• _Exercise aim_
Print only the closing part of the entries. It starts at the line containing "- first name" and includes the final line, exactly as written.

━━━ Entries supplied ━━━

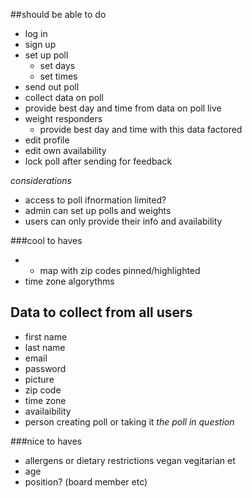 ##should be able to do
- log in
- sign up
- set up poll 
  - set days
  - set times
- send out poll
- collect data on poll
- provide best day and time from data on poll live
- weight responders 
  - provide best day and time with this data factored
- edit profile
- edit own availability
- lock poll after sending for feedback

*considerations*
- access to poll ifnormation limited?
- admin can set up polls and weights
- users can only provide their info and availability

###cool to haves
- - map with zip codes pinned/highlighted
- time zone algorythms


## Data to collect from all users
- first name
- last name
- email
- password
- picture
- zip code
- time zone
- availaibility
- person creating poll or taking it _the poll in question_

###nice to haves
- allergens or dietary restrictions vegan vegitarian et
- age
- position? (board member etc)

━━━

• _Solution to the exercise_
- first name
- last name
- email
- password
- picture
- zip code
- time zone
- availaibility
- person creating poll or taking it _the poll in question_

###nice to haves
- allergens or dietary restrictions vegan vegitarian et
- age
- position? (board member etc)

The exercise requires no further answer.